That’s what the draft is now: It’s a bunch of nitpicking and rumors designed to promote arguments, which in turn becomes news. The draft process gives us everything that’s annoying about football and without anything (the games) that’s actually fun.

Why is the NFL having the draft in May? This is a question I’ve been asking myself for 10 weeks. We are now five hours from the draft, so let me just get some last-minute venting out of the way.

Technically speaking, this happened because there was a show scheduled at Radio City Music Hall when the draft would typically be held in mid-April. But let’s be real.

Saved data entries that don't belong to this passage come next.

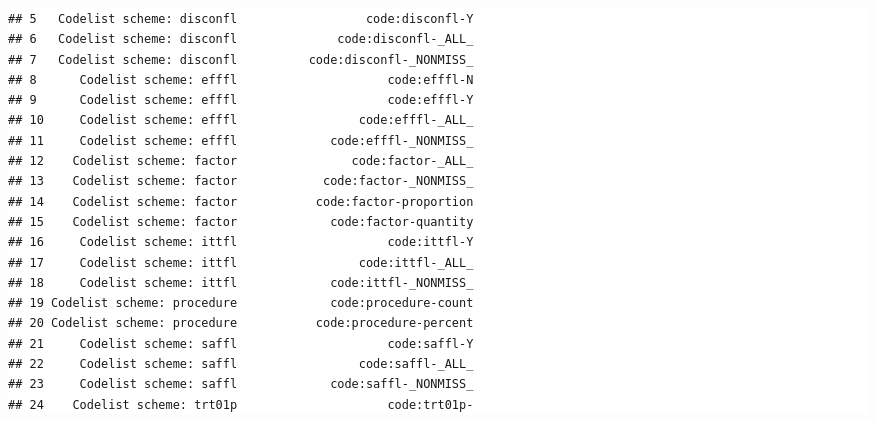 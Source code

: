     ## 5   Codelist scheme: disconfl                  code:disconfl-Y
    ## 6   Codelist scheme: disconfl              code:disconfl-_ALL_
    ## 7   Codelist scheme: disconfl          code:disconfl-_NONMISS_
    ## 8      Codelist scheme: efffl                     code:efffl-N
    ## 9      Codelist scheme: efffl                     code:efffl-Y
    ## 10     Codelist scheme: efffl                 code:efffl-_ALL_
    ## 11     Codelist scheme: efffl             code:efffl-_NONMISS_
    ## 12    Codelist scheme: factor                code:factor-_ALL_
    ## 13    Codelist scheme: factor            code:factor-_NONMISS_
    ## 14    Codelist scheme: factor           code:factor-proportion
    ## 15    Codelist scheme: factor             code:factor-quantity
    ## 16     Codelist scheme: ittfl                     code:ittfl-Y
    ## 17     Codelist scheme: ittfl                 code:ittfl-_ALL_
    ## 18     Codelist scheme: ittfl             code:ittfl-_NONMISS_
    ## 19 Codelist scheme: procedure             code:procedure-count
    ## 20 Codelist scheme: procedure           code:procedure-percent
    ## 21     Codelist scheme: saffl                     code:saffl-Y
    ## 22     Codelist scheme: saffl                 code:saffl-_ALL_
    ## 23     Codelist scheme: saffl             code:saffl-_NONMISS_
    ## 24    Codelist scheme: trt01p                     code:trt01p- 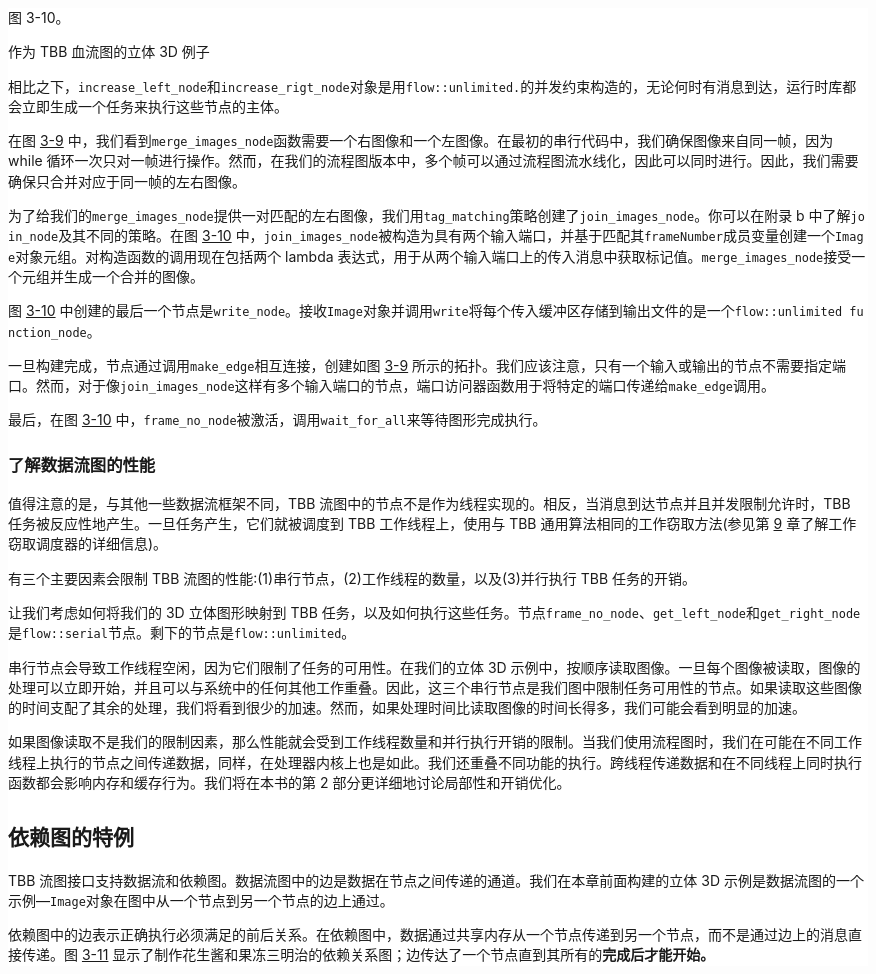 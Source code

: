 图 3-10。

作为 TBB 血流图的立体 3D 例子

相比之下，`increase_left_node`和`increase_rigt_node`对象是用`flow::unlimited.`的并发约束构造的，无论何时有消息到达，运行时库都会立即生成一个任务来执行这些节点的主体。

在图 [3-9](#Fig9) 中，我们看到`merge_images_node`函数需要一个右图像和一个左图像。在最初的串行代码中，我们确保图像来自同一帧，因为 while 循环一次只对一帧进行操作。然而，在我们的流程图版本中，多个帧可以通过流程图流水线化，因此可以同时进行。因此，我们需要确保只合并对应于同一帧的左右图像。

为了给我们的`merge_images_node`提供一对匹配的左右图像，我们用`tag_matching`策略创建了`join_images_node`。你可以在附录 b 中了解`join_node`及其不同的策略。在图 [3-10](#Fig10) 中，`join_images_node`被构造为具有两个输入端口，并基于匹配其`frameNumber`成员变量创建一个`Image`对象元组。对构造函数的调用现在包括两个 lambda 表达式，用于从两个输入端口上的传入消息中获取标记值。`merge_images_node`接受一个元组并生成一个合并的图像。

图 [3-10](#Fig10) 中创建的最后一个节点是`write_node`。接收`Image`对象并调用`write`将每个传入缓冲区存储到输出文件的是一个`flow::unlimited function_node`。

一旦构建完成，节点通过调用`make_edge`相互连接，创建如图 [3-9](#Fig9) 所示的拓扑。我们应该注意，只有一个输入或输出的节点不需要指定端口。然而，对于像`join_images_node`这样有多个输入端口的节点，端口访问器函数用于将特定的端口传递给`make_edge`调用。

最后，在图 [3-10](#Fig10) 中，`frame_no_node`被激活，调用`wait_for_all`来等待图形完成执行。

### 了解数据流图的性能

值得注意的是，与其他一些数据流框架不同，TBB 流图中的节点不是作为线程实现的。相反，当消息到达节点并且并发限制允许时，TBB 任务被反应性地产生。一旦任务产生，它们就被调度到 TBB 工作线程上，使用与 TBB 通用算法相同的工作窃取方法(参见第 [9](pt2.html#b978-1-4842-4398-5_9) 章了解工作窃取调度器的详细信息)。

有三个主要因素会限制 TBB 流图的性能:(1)串行节点，(2)工作线程的数量，以及(3)并行执行 TBB 任务的开销。

让我们考虑如何将我们的 3D 立体图形映射到 TBB 任务，以及如何执行这些任务。节点`frame_no_node`、`get_left_node`和`get_right_node`是`flow::serial`节点。剩下的节点是`flow::unlimited`。

串行节点会导致工作线程空闲，因为它们限制了任务的可用性。在我们的立体 3D 示例中，按顺序读取图像。一旦每个图像被读取，图像的处理可以立即开始，并且可以与系统中的任何其他工作重叠。因此，这三个串行节点是我们图中限制任务可用性的节点。如果读取这些图像的时间支配了其余的处理，我们将看到很少的加速。然而，如果处理时间比读取图像的时间长得多，我们可能会看到明显的加速。

如果图像读取不是我们的限制因素，那么性能就会受到工作线程数量和并行执行开销的限制。当我们使用流程图时，我们在可能在不同工作线程上执行的节点之间传递数据，同样，在处理器内核上也是如此。我们还重叠不同功能的执行。跨线程传递数据和在不同线程上同时执行函数都会影响内存和缓存行为。我们将在本书的第 2 部分更详细地讨论局部性和开销优化。

## 依赖图的特例

TBB 流图接口支持数据流和依赖图。数据流图中的边是数据在节点之间传递的通道。我们在本章前面构建的立体 3D 示例是数据流图的一个示例—`Image`对象在图中从一个节点到另一个节点的边上通过。

依赖图中的边表示正确执行必须满足的前后关系。在依赖图中，数据通过共享内存从一个节点传递到另一个节点，而不是通过边上的消息直接传递。图 [3-11](#Fig11) 显示了制作花生酱和果冻三明治的依赖关系图；边传达了一个节点直到其所有的**完成后才能开始。**
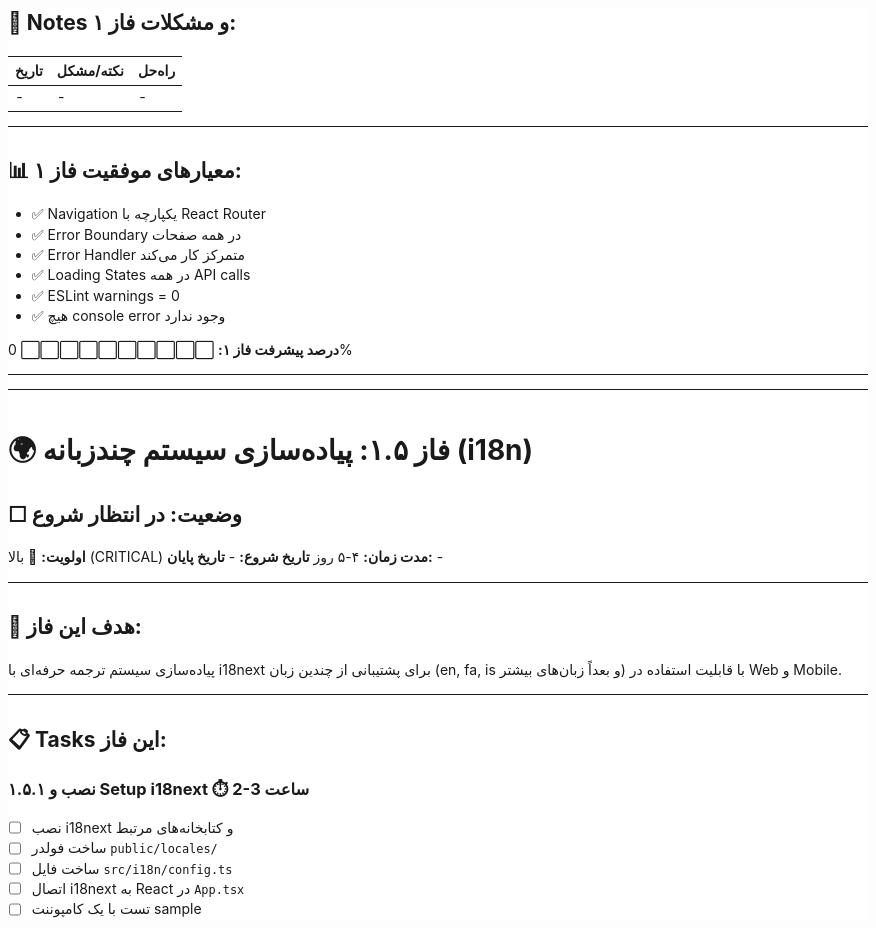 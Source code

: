 
## 📝 **Notes و مشکلات فاز ۱:**

| **تاریخ** | **نکته/مشکل** | **راه‌حل** |
| --------- | ------------- | ---------- |
| -         | -             | -          |

---

## 📊 **معیارهای موفقیت فاز ۱:**

- ✅ Navigation یکپارچه با React Router
- ✅ Error Boundary در همه صفحات
- ✅ Error Handler متمرکز کار می‌کند
- ✅ Loading States در همه API calls
- ✅ ESLint warnings = 0
- ✅ هیچ console error وجود ندارد

**درصد پیشرفت فاز ۱:** ⬜⬜⬜⬜⬜⬜⬜⬜⬜⬜ 0%

---

---

# 🌍 **فاز ۱.۵: پیاده‌سازی سیستم چندزبانه (i18n)**

## ☐ **وضعیت:** در انتظار شروع

**اولویت:** 🔴 بالا (CRITICAL)
**مدت زمان:** ۴-۵ روز
**تاریخ شروع:** -
**تاریخ پایان:** -

---

## 🎯 **هدف این فاز:**

پیاده‌سازی سیستم ترجمه حرفه‌ای با i18next برای پشتیبانی از چندین زبان (en, fa, is و بعداً زبان‌های بیشتر) با قابلیت استفاده در Web و Mobile.

---

## 📋 **Tasks این فاز:**

### **۱.۵.۱ نصب و Setup i18next** ⏱️ 2-3 ساعت

- ☐ نصب i18next و کتابخانه‌های مرتبط
- ☐ ساخت فولدر `public/locales/`
- ☐ ساخت فایل `src/i18n/config.ts`
- ☐ اتصال i18next به React در `App.tsx`
- ☐ تست با یک کامپوننت sample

Do you really think the people running the most powerful league on earth couldn’t have worked out a solution if they wanted to?

Moving all this to May was just one more step in football news taking over the entire calendar year, which is really what the NFL’s best at. The draft is the perfect case study, because it’s so much more than the draft. It’s the combine, individual workouts, psychoanalysis from scouts, team-by-team breakdowns, trade rumors, mock drafts, and then finally they have the draft.

Click here to read all of Grantland’s 2014 NFL draft coverage.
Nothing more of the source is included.